So kontaktierst du Psychotherapeut·innen richtig

Kurz gesagt
Einen Therapieplatz zu finden, heißt oft: viele Praxen kontaktieren, viele Absagen einstecken, trotzdem weitermachen. Der Kontakt selbst ist dabei ein eigener Stolperstein – besonders, wenn dir Anrufe schwerfallen oder du nicht weißt, was du schreiben sollst.
Die gute Nachricht: Du musst nicht perfekt klingen. Therapeut·innen sind auf solche Anfragen eingestellt. Was zählt, ist kurz, klar und freundlich – und dass du von Anfang an mitdenkst: Warteliste anfragen, Antworten notieren, nachhaken. Dieser Artikel zeigt dir, wie das konkret aussieht.
Was du vorher wissen solltest
Bevor du loslegst, lohnt sich ein kurzer Realitätscheck – er spart dir Frust in den ersten Gesprächen.
Sprechstunde ist nicht dasselbe wie Therapieplatz
Viele Anfragen scheitern, weil unklar ist, was du eigentlich brauchst:
- Psychotherapeutische Sprechstunde (Erstgespräch) → du bekommst das PTV 11 und den Überweisungscode. Dafür reicht jede Kassenpraxis – auch wenn dort kein Therapieplatz frei ist.
- Therapieplatz → reguläre Behandlung, oft mit Wartezeit. Hier sind die meisten Praxen voll.
Wenn du noch kein Erstgespräch hattest, frag nach einer Sprechstunde. Wenn du das PTV 11 schon hast, sag das gleich am Anfang – das hilft der Praxis einzuordnen, was du suchst.
Erstgespräch erklärt – Was ist die psychotherapeutische Sprechstunde?Keine Überweisung vom Hausarzt nötig
Du kannst direkt eine Psychotherapeut·in kontaktieren – eine Überweisung vom Hausarzt brauchst du dafür nicht. Ein Konsiliarbericht (Muster 22) kann manchmal helfen, ist aber kein Muss.
Du darfst viele Praxen gleichzeitig fragen
Das ist nicht unhöflich – es ist normal und sinnvoll.
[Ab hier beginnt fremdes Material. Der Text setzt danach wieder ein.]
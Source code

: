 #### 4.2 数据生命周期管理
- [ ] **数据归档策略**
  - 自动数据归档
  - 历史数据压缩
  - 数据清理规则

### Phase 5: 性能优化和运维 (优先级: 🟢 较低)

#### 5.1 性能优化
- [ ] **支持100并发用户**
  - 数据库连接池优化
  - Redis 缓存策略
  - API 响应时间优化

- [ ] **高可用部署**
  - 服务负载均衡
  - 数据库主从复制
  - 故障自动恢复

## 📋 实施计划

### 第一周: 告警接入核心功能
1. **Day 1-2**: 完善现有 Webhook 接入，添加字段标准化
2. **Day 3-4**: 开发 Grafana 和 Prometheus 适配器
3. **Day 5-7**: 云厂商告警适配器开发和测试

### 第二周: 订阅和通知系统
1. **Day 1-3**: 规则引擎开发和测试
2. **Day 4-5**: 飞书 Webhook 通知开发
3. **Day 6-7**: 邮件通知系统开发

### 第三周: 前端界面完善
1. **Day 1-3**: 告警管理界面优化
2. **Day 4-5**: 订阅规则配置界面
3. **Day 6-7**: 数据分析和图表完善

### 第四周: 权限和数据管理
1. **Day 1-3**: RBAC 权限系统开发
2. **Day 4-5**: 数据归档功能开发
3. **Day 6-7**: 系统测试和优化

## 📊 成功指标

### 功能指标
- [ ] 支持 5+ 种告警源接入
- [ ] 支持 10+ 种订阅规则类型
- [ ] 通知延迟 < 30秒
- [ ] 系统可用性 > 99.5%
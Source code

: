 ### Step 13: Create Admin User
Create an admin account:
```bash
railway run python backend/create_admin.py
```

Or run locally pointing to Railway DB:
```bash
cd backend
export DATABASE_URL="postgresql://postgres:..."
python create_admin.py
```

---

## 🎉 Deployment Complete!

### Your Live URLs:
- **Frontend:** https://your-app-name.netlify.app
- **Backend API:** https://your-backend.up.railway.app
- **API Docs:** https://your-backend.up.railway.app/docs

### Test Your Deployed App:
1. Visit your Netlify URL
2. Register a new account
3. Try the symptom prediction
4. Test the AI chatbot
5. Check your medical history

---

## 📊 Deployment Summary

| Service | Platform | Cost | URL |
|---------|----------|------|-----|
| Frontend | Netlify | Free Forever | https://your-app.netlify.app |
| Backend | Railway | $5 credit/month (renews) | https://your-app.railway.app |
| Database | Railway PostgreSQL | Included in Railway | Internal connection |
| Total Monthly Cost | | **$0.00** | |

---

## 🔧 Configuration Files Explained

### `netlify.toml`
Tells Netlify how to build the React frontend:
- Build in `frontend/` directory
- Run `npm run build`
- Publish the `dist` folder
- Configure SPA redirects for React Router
Lass dich überall auf Wartelisten setzen, wo es angeboten wird. Wenn du später einen Platz hast, sag bei den anderen Bescheid. So funktioniert das System.
Was du bereithalten solltest
Bevor du anrufst oder schreibst, leg dir diese Infos zurecht – dann musst du im Moment nicht suchen:
- Name und Telefonnummer (für Rückfragen)
- Versicherungsart (gesetzlich, privat, Selbstzahler·in)
- PTV 11 und Überweisungscode – falls du die Sprechstunde schon hattest
- Wann du erreichbar bist (z. B. „nachmittags ab 14 Uhr")
- Kurzform deines Anliegens – ein Satz reicht (z. B. „seit Monaten belastende Ängste" oder „Anfrage nach Anschlussbehandlung")
Telefon oder E-Mail – was passt wann?
Beides ist legitim. Viele Praxen bevorzugen aus Datenschutzgründen den Telefonkontakt – manche nehmen nur telefonisch Termine an. Andere antworten zuverlässig per Mail. Am besten probierst du beides, wenn die Praxis beide Wege anbietet.
Telefon: Wann und wie
Kassenpraxen müssen gesetzlich mindestens 200 Minuten pro Woche telefonisch erreichbar sein (bei halbem Kassensitz mindestens 100 Minuten). Die genauen Telefonsprechzeiten stehen meist auf der Website oder im Bandansagetext.
So gehst du vor:
- Ruf während der Sprechzeiten an – nicht außerhalb, wenn du vermeiden kannst.
- Wenn niemand rangeht: Nachricht auf den Anrufbeantworter hinterlassen. Viele Praxen rufen zurück.
- Halte deine Infos bereit (siehe oben).
- Frag immer nach freiem Platz und nach Warteliste.
Was du am Telefon sagen kannst – als Orientierung:
„Guten Tag, mein Name ist [Name]. Ich bin gesetzlich versichert und suche einen Therapieplatz für Psychotherapie. Ich hatte bereits eine psychotherapeutische Sprechstunde und habe ein PTV 11. Haben Sie aktuell freie Kapazitäten – oder kann ich mich auf eine Warteliste setzen lassen?"
Noch kein Erstgespräch? Dann ersetze den PTV-11-Satz durch:
„Ich möchte gerne einen Termin für eine psychotherapeutische Sprechstunde vereinbaren."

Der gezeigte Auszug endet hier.